Give back the entries below verbatim.
SUPPLIED DATA Start Marker
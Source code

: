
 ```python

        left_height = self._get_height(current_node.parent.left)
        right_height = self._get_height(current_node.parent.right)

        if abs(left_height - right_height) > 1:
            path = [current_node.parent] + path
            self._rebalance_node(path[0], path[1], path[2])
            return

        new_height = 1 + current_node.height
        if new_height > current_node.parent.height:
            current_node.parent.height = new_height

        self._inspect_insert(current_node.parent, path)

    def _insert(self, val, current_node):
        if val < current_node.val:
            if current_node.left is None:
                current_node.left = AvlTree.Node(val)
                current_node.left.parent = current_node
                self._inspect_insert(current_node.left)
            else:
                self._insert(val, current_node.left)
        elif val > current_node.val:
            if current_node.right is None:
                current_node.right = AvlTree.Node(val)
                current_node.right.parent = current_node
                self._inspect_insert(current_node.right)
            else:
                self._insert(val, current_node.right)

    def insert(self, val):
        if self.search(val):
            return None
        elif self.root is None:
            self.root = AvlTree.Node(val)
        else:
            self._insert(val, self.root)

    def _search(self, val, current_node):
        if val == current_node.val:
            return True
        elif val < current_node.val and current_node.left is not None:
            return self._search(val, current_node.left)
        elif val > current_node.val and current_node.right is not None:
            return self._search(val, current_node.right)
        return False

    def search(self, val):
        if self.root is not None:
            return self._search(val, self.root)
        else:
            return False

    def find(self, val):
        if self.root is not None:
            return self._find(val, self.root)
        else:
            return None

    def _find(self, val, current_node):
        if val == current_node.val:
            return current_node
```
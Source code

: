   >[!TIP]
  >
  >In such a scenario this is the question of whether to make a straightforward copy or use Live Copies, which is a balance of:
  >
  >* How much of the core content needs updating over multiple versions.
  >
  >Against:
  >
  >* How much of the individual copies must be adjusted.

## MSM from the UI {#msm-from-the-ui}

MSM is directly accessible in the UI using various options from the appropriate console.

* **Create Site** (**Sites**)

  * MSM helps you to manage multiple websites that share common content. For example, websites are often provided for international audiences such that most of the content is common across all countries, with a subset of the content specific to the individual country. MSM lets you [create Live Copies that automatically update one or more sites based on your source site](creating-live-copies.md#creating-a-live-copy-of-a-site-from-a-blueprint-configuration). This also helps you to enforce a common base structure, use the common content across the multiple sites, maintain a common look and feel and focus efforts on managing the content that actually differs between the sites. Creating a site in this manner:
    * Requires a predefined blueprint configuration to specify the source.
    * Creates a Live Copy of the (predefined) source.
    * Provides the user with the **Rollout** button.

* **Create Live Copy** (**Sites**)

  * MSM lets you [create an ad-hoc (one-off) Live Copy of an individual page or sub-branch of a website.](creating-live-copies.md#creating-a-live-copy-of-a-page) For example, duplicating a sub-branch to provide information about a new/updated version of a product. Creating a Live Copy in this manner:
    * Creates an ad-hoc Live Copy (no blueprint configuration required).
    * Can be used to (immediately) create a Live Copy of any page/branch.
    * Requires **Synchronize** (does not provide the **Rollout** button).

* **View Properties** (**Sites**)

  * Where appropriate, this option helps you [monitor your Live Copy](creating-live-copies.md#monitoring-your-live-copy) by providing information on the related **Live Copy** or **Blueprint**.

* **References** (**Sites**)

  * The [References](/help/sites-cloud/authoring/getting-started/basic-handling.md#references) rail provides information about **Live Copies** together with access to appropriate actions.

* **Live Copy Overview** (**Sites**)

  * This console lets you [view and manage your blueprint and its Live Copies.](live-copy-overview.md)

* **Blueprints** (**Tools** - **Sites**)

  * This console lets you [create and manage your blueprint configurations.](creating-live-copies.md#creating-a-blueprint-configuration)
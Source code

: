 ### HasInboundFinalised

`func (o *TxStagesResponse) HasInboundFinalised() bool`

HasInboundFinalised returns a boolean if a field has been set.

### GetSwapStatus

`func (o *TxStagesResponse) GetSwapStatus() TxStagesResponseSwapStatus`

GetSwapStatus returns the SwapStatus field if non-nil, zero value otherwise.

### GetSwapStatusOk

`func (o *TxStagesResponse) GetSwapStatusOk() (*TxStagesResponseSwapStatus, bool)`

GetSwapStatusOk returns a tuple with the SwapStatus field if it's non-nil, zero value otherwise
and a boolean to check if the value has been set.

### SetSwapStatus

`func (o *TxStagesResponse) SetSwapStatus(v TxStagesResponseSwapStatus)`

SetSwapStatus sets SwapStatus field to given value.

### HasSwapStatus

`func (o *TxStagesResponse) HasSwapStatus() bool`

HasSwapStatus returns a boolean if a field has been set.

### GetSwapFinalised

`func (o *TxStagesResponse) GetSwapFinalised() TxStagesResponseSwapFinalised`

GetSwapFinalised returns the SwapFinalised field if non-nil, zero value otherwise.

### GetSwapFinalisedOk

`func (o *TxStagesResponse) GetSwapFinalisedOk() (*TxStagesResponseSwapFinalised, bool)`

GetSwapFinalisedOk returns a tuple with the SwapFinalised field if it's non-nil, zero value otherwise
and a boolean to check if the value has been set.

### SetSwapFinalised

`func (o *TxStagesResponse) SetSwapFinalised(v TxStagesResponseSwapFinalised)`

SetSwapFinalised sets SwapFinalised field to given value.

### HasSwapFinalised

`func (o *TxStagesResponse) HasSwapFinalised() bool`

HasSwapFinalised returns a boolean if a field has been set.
SUPPLIED DATA End Marker
■ **WRITTEN RESPONSE**:
Source code

:
 ```python

        left_height = self._get_height(current_node.parent.left)
        right_height = self._get_height(current_node.parent.right)

        if abs(left_height - right_height) > 1:
            path = [current_node.parent] + path
            self._rebalance_node(path[0], path[1], path[2])
            return

        new_height = 1 + current_node.height
        if new_height > current_node.parent.height:
            current_node.parent.height = new_height

        self._inspect_insert(current_node.parent, path)

    def _insert(self, val, current_node):
        if val < current_node.val:
            if current_node.left is None:
                current_node.left = AvlTree.Node(val)
                current_node.left.parent = current_node
                self._inspect_insert(current_node.left)
            else:
                self._insert(val, current_node.left)
        elif val > current_node.val:
            if current_node.right is None:
                current_node.right = AvlTree.Node(val)
                current_node.right.parent = current_node
                self._inspect_insert(current_node.right)
            else:
                self._insert(val, current_node.right)

    def insert(self, val):
        if self.search(val):
            return None
        elif self.root is None:
            self.root = AvlTree.Node(val)
        else:
            self._insert(val, self.root)

    def _search(self, val, current_node):
        if val == current_node.val:
            return True
        elif val < current_node.val and current_node.left is not None:
            return self._search(val, current_node.left)
        elif val > current_node.val and current_node.right is not None:
            return self._search(val, current_node.right)
        return False

    def search(self, val):
        if self.root is not None:
            return self._search(val, self.root)
        else:
            return False

    def find(self, val):
        if self.root is not None:
            return self._find(val, self.root)
        else:
            return None

    def _find(self, val, current_node):
        if val == current_node.val:
            return current_node
```
Source code

:   >[!TIP]
  >
  >In such a scenario this is the question of whether to make a straightforward copy or use Live Copies, which is a balance of:
  >
  >* How much of the core content needs updating over multiple versions.
  >
  >Against:
  >
  >* How much of the individual copies must be adjusted.

## MSM from the UI {#msm-from-the-ui}

MSM is directly accessible in the UI using various options from the appropriate console.

* **Create Site** (**Sites**)

  * MSM helps you to manage multiple websites that share common content. For example, websites are often provided for international audiences such that most of the content is common across all countries, with a subset of the content specific to the individual country. MSM lets you [create Live Copies that automatically update one or more sites based on your source site](creating-live-copies.md#creating-a-live-copy-of-a-site-from-a-blueprint-configuration). This also helps you to enforce a common base structure, use the common content across the multiple sites, maintain a common look and feel and focus efforts on managing the content that actually differs between the sites. Creating a site in this manner:
    * Requires a predefined blueprint configuration to specify the source.
    * Creates a Live Copy of the (predefined) source.
    * Provides the user with the **Rollout** button.

* **Create Live Copy** (**Sites**)

  * MSM lets you [create an ad-hoc (one-off) Live Copy of an individual page or sub-branch of a website.](creating-live-copies.md#creating-a-live-copy-of-a-page) For example, duplicating a sub-branch to provide information about a new/updated version of a product. Creating a Live Copy in this manner:
    * Creates an ad-hoc Live Copy (no blueprint configuration required).
    * Can be used to (immediately) create a Live Copy of any page/branch.
    * Requires **Synchronize** (does not provide the **Rollout** button).

* **View Properties** (**Sites**)

  * Where appropriate, this option helps you [monitor your Live Copy](creating-live-copies.md#monitoring-your-live-copy) by providing information on the related **Live Copy** or **Blueprint**.

* **References** (**Sites**)

  * The [References](/help/sites-cloud/authoring/getting-started/basic-handling.md#references) rail provides information about **Live Copies** together with access to appropriate actions.

* **Live Copy Overview** (**Sites**)

  * This console lets you [view and manage your blueprint and its Live Copies.](live-copy-overview.md)

* **Blueprints** (**Tools** - **Sites**)

  * This console lets you [create and manage your blueprint configurations.](creating-live-copies.md#creating-a-blueprint-configuration)
Source code

: ### HasInboundFinalised

`func (o *TxStagesResponse) HasInboundFinalised() bool`

HasInboundFinalised returns a boolean if a field has been set.

### GetSwapStatus

`func (o *TxStagesResponse) GetSwapStatus() TxStagesResponseSwapStatus`

GetSwapStatus returns the SwapStatus field if non-nil, zero value otherwise.

### GetSwapStatusOk

`func (o *TxStagesResponse) GetSwapStatusOk() (*TxStagesResponseSwapStatus, bool)`

GetSwapStatusOk returns a tuple with the SwapStatus field if it's non-nil, zero value otherwise
and a boolean to check if the value has been set.

### SetSwapStatus

`func (o *TxStagesResponse) SetSwapStatus(v TxStagesResponseSwapStatus)`

SetSwapStatus sets SwapStatus field to given value.

### HasSwapStatus

`func (o *TxStagesResponse) HasSwapStatus() bool`

HasSwapStatus returns a boolean if a field has been set.

### GetSwapFinalised

`func (o *TxStagesResponse) GetSwapFinalised() TxStagesResponseSwapFinalised`

GetSwapFinalised returns the SwapFinalised field if non-nil, zero value otherwise.

### GetSwapFinalisedOk

`func (o *TxStagesResponse) GetSwapFinalisedOk() (*TxStagesResponseSwapFinalised, bool)`

GetSwapFinalisedOk returns a tuple with the SwapFinalised field if it's non-nil, zero value otherwise
and a boolean to check if the value has been set.

### SetSwapFinalised

`func (o *TxStagesResponse) SetSwapFinalised(v TxStagesResponseSwapFinalised)`

SetSwapFinalised sets SwapFinalised field to given value.

### HasSwapFinalised

`func (o *TxStagesResponse) HasSwapFinalised() bool`

HasSwapFinalised returns a boolean if a field has been set.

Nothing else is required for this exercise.